Oracle DV offers a profiling capability built into its Data Set processing function, but it is almost a hidden feature unless the user knows where to look.
We’ll start with a data set that has been uploaded into OAC DV that contains donation data for teachers and schools.
If this were a new data set that a business analyst had never seen before, it would be helpful for the analyst to get an understanding of what the various column values were; the cardinality (uniqueness) of the data values; the number of null values; and any possible data anomalies that might affect the visualizations that could be applied.
Start by clicking on the “Create Project” button in the upper right corner.
This brings up an empty Data Visualization canvas.
To profile the data, first click on the “Prepare” button at the top of the screen.
This will cause the “Data Preparation” screen to be displayed for the data set. On this screen, there are many options to transform the columns either by applying functions, binning, or creating new columns.
For this example, we will look at the “hidden” profiling option. It’s called “Data Tiles” and it can be found at the top of the screen on the dropdown with a grid icon:
Select “Data Tiles” and wait for the magic to happen! For every attribute column in the data set, a chart or graph will be generated that by default does a count of rows for the top ten values in that column. Note that the time it takes to generate the charts will depend on the number of attribute columns and the number of rows in the entire data set.

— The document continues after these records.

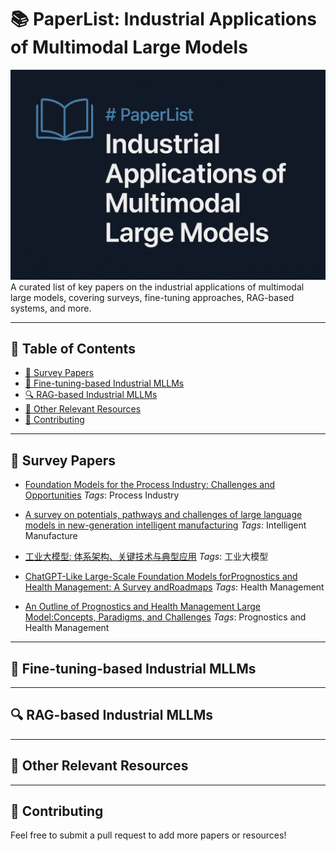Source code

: # 📚 PaperList: Industrial Applications of Multimodal Large Models

![Banner](cover.png)
A curated list of key papers on the industrial applications of multimodal large models, covering surveys, fine-tuning approaches, RAG-based systems, and more.

---

## 📑 Table of Contents

- [📖 Survey Papers](#-survey-papers)
- [🔧 Fine-tuning-based Industrial MLLMs](#-fine-tuning-based-industrial-mllms)
- [🔍 RAG-based Industrial MLLMs](#-rag-based-industrial-mllms)
- [📌 Other Relevant Resources](#-other-relevant-resources)
- [🤝 Contributing](#-contributing)

---

## 📖 Survey Papers

- [Foundation Models for the Process Industry: Challenges and Opportunities]()
  *Tags*: Process Industry

- [A survey on potentials, pathways and challenges of large language models in new-generation intelligent manufacturing]()
  *Tags*: Intelligent Manufacture

- [工业大模型: 体系架构、关键技术与典型应用]()
  *Tags*: 工业大模型
  
- [ChatGPT-Like Large-Scale Foundation Models forPrognostics and Health Management: A Survey andRoadmaps]()
  *Tags*: Health Management

- [An Outline of Prognostics and Health Management Large Model:Concepts, Paradigms, and Challenges]()
  *Tags*: Prognostics and Health Management
---

## 🔧 Fine-tuning-based Industrial MLLMs



---

## 🔍 RAG-based Industrial MLLMs



---

## 📌 Other Relevant Resources



---

## 🤝 Contributing

Feel free to submit a pull request to add more papers or resources!


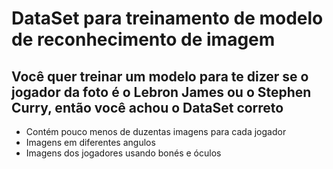 # DataSet para treinamento de modelo de reconhecimento de imagem
## Você quer treinar um modelo para te dizer se o jogador da foto é o Lebron James ou o Stephen Curry, então você achou o DataSet correto
* Contém pouco menos de duzentas imagens para cada jogador
* Imagens em diferentes angulos
* Imagens dos jogadores usando bonés e óculos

Here’s what the initial “Data Tiles” screen looks like for the donation data set:
As you can see, each attribute column in the data set now has its own chart that shows a record count by the unique values in the column. For columns that have more than ten unique values, only the first ten are displayed and the rest are grouped into a category called “OTHER”.
Also, the type of chart or graph displayed will depend on the data type of the attribute column. For text columns, a horizontal bar chart is displayed. For date columns, a line chart with the data values as the X axis is displayed. For numeric attribute columns, a vertical bar chart is generated.

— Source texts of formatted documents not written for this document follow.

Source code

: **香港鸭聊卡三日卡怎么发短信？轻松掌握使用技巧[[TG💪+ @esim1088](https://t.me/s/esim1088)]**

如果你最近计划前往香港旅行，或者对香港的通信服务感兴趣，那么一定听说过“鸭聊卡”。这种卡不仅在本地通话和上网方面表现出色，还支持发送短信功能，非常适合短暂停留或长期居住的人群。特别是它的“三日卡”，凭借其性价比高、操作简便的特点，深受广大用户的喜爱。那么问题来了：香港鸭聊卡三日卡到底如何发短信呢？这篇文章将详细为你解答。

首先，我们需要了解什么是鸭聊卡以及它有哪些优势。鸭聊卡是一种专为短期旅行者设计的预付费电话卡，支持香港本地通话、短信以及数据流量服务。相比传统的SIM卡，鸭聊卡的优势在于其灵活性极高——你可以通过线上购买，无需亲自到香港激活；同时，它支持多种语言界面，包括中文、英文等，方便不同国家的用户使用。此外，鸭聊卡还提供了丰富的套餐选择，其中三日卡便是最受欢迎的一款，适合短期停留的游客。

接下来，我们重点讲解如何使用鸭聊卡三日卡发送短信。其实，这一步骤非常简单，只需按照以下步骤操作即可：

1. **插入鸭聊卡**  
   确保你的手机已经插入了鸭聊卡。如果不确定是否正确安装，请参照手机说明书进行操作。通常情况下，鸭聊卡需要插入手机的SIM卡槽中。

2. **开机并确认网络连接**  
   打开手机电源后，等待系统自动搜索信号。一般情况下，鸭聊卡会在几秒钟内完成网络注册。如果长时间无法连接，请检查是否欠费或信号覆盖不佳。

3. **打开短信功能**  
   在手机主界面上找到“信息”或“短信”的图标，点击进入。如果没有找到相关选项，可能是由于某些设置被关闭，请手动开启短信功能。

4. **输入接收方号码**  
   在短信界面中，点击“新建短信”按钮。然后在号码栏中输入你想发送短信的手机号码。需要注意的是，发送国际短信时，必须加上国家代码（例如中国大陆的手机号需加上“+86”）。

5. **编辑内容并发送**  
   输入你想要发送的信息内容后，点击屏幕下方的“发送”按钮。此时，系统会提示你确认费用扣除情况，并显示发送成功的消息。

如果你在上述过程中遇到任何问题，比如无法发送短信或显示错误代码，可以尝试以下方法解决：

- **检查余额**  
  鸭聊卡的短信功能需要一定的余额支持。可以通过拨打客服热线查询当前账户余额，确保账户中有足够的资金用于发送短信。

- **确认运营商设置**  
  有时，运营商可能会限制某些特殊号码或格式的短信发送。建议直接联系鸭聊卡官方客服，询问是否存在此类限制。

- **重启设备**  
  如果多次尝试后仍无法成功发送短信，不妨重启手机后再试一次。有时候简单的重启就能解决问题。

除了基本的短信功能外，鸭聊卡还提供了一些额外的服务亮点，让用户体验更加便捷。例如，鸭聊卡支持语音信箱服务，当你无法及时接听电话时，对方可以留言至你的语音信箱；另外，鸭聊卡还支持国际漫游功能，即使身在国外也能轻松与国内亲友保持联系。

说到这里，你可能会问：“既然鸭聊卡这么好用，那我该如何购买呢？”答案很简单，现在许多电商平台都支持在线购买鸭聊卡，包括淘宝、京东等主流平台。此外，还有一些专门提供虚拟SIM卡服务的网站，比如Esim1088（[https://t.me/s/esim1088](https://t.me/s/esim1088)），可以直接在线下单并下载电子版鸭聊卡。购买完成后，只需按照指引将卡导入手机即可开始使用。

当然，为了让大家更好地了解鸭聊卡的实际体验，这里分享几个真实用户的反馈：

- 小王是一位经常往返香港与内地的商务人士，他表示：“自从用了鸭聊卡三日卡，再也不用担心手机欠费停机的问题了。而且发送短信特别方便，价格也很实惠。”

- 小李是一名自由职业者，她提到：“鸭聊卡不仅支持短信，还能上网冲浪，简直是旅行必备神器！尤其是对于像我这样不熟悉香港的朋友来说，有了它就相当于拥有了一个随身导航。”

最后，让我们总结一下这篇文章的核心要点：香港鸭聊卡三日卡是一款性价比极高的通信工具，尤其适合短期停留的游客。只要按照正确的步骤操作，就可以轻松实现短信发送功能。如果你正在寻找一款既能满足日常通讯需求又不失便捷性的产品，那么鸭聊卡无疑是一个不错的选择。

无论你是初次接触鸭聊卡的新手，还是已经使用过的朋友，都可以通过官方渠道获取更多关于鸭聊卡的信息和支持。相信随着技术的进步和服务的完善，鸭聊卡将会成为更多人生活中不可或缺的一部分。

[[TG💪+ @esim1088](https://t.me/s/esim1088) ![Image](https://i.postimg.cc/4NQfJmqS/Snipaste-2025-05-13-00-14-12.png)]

At this point, the business analyst can examine each of the data set column charts to determine if the values are acceptable or require additional transformation.
There are additional options on the “Data Tiles” screen that can be used to further the data profiling. Rather than show the row counts by each column value, there is a dropdown available to change the charts to use any of the columns that have been identified as metrics in the data set. So, for the donation data set, the dropdown includes choices for “STUDENTS_REACHED,” “TOTAL_DONATIONS,” and “NUM_DONORS.”

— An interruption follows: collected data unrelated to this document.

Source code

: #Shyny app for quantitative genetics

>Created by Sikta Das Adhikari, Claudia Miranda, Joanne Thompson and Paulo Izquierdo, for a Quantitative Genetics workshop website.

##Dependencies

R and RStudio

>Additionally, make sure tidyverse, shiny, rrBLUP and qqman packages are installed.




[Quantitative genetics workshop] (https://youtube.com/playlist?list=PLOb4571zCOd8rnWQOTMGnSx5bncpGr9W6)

Choosing “TOTAL_DONATIONS” returns a different set of charts to be displayed for each attribute column with the results sorted by the total dollar amount for each value in that column.
Two other options exist to modify the “Data Tile” charts. Clicking on the icon next to the “View By” dropdown reveals checkboxes to turn on and off whether the charts show null values or whether the charts show the “OTHER” category grouping for values outside the top ten.
Using the “Data Tiles,” the analyst can review each column and determine if there are any bad data values or if some values can be binned together to improve the analysis. These may also identify outliers in the data set that could negatively impact the results. Those outliers could be filtered out either in the DV project or through the use of the DV “Data Flows” function to generate a new data set.
In conclusion, as business analysts become more engaged in the process of acquiring data for self-service analysis, using the “Data Tiles” functions can be very helpful in making sure the data is accurate and useful.